So, latency wise, on runs with non-negligible length, optical will lose out to electrical, which is generally quite close to the speed of light. (Except of course after some point the electrical signal is just noise, and if you factor in delay caused by amplifiers/repeaters it becomes much harder of a question.)

There's this kinda-famous story of some HFT company pulling a copper cable across some bay, because they'd gain some nanoseconds compared to the fiber they had.

The transceiver latency for "long-range" links (well, call 100m long range for copper…) is actually worse for the copper links, as the whole DSP getup you need for that takes a few symbol times to process.
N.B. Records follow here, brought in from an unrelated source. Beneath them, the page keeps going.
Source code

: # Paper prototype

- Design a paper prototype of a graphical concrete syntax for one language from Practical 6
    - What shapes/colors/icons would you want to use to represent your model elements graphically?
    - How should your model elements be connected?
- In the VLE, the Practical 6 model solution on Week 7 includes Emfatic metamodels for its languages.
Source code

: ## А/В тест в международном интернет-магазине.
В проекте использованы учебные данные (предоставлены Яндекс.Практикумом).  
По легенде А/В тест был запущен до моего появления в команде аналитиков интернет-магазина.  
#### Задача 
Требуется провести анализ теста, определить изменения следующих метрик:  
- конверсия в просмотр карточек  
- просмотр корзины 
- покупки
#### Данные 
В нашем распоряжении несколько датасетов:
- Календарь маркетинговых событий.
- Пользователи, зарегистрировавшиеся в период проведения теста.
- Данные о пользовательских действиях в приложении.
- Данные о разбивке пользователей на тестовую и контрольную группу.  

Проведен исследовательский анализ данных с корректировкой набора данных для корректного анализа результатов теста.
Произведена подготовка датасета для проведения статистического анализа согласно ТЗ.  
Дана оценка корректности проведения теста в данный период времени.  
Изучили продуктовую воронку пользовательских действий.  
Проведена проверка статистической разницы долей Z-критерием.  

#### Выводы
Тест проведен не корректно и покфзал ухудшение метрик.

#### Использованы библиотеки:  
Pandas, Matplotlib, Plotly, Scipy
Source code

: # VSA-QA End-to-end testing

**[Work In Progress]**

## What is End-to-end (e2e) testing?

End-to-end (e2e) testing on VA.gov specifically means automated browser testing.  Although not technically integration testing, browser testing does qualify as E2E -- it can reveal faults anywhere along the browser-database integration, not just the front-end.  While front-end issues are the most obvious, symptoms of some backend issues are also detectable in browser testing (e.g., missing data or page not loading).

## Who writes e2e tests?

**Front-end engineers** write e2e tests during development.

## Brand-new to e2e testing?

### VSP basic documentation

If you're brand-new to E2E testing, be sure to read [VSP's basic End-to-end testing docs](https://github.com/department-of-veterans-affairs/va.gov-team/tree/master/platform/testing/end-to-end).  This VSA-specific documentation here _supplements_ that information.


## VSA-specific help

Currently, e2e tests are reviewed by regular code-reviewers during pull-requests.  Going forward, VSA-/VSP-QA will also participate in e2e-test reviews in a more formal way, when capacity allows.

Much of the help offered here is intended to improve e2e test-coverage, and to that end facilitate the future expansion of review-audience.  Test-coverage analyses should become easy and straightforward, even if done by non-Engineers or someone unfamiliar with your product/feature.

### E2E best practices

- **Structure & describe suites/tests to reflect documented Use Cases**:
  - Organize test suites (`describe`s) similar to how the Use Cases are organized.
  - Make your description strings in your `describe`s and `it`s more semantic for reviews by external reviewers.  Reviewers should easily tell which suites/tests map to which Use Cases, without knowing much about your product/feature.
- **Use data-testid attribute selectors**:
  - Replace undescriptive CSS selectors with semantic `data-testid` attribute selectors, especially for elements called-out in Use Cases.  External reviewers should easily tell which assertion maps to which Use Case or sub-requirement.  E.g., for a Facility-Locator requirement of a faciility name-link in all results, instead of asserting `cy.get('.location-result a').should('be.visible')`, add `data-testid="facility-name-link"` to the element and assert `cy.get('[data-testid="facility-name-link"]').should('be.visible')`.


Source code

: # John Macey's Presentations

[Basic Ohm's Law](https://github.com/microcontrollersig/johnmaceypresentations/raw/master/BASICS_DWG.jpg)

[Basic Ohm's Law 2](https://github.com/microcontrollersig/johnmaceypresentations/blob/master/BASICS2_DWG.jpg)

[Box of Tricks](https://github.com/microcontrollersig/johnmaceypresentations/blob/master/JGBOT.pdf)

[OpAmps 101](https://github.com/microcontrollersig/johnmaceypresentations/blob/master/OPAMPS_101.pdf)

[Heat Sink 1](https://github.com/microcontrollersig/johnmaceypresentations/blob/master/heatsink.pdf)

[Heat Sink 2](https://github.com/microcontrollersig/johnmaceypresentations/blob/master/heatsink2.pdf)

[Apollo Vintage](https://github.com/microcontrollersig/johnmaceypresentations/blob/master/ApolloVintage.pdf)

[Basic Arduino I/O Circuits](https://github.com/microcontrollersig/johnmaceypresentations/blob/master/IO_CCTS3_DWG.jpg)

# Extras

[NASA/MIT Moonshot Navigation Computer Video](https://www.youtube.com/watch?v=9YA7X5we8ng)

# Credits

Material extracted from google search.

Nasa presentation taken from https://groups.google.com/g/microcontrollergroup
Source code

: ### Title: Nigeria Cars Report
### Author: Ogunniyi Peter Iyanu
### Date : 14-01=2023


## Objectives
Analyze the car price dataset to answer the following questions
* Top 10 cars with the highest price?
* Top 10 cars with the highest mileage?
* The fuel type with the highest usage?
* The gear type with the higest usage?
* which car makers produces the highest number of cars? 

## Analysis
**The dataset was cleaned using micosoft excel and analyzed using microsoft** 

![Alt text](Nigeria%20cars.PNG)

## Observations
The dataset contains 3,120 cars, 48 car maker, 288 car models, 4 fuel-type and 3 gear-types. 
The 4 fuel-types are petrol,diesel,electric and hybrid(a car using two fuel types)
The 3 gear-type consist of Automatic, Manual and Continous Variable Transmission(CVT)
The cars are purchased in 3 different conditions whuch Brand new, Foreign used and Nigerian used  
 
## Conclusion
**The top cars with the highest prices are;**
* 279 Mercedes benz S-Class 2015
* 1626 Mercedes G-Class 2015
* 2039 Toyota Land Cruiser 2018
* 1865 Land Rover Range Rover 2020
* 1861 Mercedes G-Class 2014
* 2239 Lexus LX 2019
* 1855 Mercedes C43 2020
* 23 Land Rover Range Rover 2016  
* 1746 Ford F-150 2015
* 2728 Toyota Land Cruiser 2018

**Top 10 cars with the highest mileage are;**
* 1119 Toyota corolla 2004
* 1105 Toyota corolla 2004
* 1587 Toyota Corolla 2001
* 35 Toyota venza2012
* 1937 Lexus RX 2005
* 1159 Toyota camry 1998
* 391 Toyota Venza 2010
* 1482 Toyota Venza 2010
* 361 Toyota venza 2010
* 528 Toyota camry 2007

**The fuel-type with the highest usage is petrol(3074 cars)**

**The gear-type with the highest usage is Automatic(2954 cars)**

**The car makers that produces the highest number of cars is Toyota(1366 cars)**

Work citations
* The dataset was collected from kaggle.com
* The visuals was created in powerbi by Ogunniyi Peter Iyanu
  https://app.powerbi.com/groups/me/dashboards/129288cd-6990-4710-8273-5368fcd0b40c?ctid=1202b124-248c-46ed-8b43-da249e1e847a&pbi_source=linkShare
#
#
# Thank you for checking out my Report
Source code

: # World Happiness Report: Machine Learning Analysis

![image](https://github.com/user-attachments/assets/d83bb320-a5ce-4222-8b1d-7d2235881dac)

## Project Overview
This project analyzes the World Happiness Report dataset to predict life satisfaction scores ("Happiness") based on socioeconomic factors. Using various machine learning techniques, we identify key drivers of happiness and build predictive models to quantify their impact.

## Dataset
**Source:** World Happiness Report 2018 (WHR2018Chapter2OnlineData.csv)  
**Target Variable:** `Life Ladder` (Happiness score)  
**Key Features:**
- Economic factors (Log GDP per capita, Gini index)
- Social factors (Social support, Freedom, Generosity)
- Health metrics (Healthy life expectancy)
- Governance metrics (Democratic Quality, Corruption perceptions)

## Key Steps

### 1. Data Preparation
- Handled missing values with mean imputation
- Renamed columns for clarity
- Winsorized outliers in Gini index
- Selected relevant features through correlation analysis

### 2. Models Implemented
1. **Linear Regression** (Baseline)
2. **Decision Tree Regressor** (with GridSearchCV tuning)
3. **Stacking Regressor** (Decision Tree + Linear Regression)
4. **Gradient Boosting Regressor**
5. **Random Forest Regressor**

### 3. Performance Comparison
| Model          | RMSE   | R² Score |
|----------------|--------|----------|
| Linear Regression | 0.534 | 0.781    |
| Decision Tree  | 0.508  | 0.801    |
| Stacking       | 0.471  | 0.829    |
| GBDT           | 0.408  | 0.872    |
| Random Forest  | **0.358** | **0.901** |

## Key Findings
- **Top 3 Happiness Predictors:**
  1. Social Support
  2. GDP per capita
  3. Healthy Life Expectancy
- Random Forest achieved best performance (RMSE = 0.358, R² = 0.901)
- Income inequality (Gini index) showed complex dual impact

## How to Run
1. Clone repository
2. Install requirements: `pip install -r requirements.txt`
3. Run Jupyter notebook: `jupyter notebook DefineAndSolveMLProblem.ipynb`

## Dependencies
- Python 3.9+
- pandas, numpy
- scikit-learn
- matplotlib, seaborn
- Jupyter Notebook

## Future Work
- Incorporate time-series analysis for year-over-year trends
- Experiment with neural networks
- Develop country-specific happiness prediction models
Optical transceivers are just optodiodes and "simple" amplifiers, the latency is much less than a symbol.

(symbol = unit of transmission, roughly 1 bit on "old" fibre [≤ 25G lane rate], ca. 4 bit for 10Gbase-T, will vary more for faster connections.)


The speed of electrical waves in a chip is ~c/2.

The relative permittivity εr of SiO2 is ~4.

c = c0 / sqrt(εr)

c0 = 1 /sqrt(ε0εr × μ0μr) and in vacuum εr=μr=1.

But the frequency needs to be sufficiently high in order to observe wave propagation, let's say >10GHz.

For low frequencies the electric conductor behaves more like a RC chain.


Considering the PCIe context, I was assuming we were talking about off-chip connections, i.e. diff microstrips/striplines in FR4 and air. εr is 2.6-ish there.

But you're right, I might have accidentally mixed in some radio connection bits, with the HFT company anecdote.


There's single-mode hollow-core fibers - which constrain the light via non-refractive / non-dielectric physics magic, i.e. without slowing down, to the hollow core. Not yet commercially available, I think.


Nice! But even after they're commercially available, putting fibers into places has massive inertia, along the lines of ≥10 years… and on short ranges (inter-chip connections up to building/city networks) you really don't care :)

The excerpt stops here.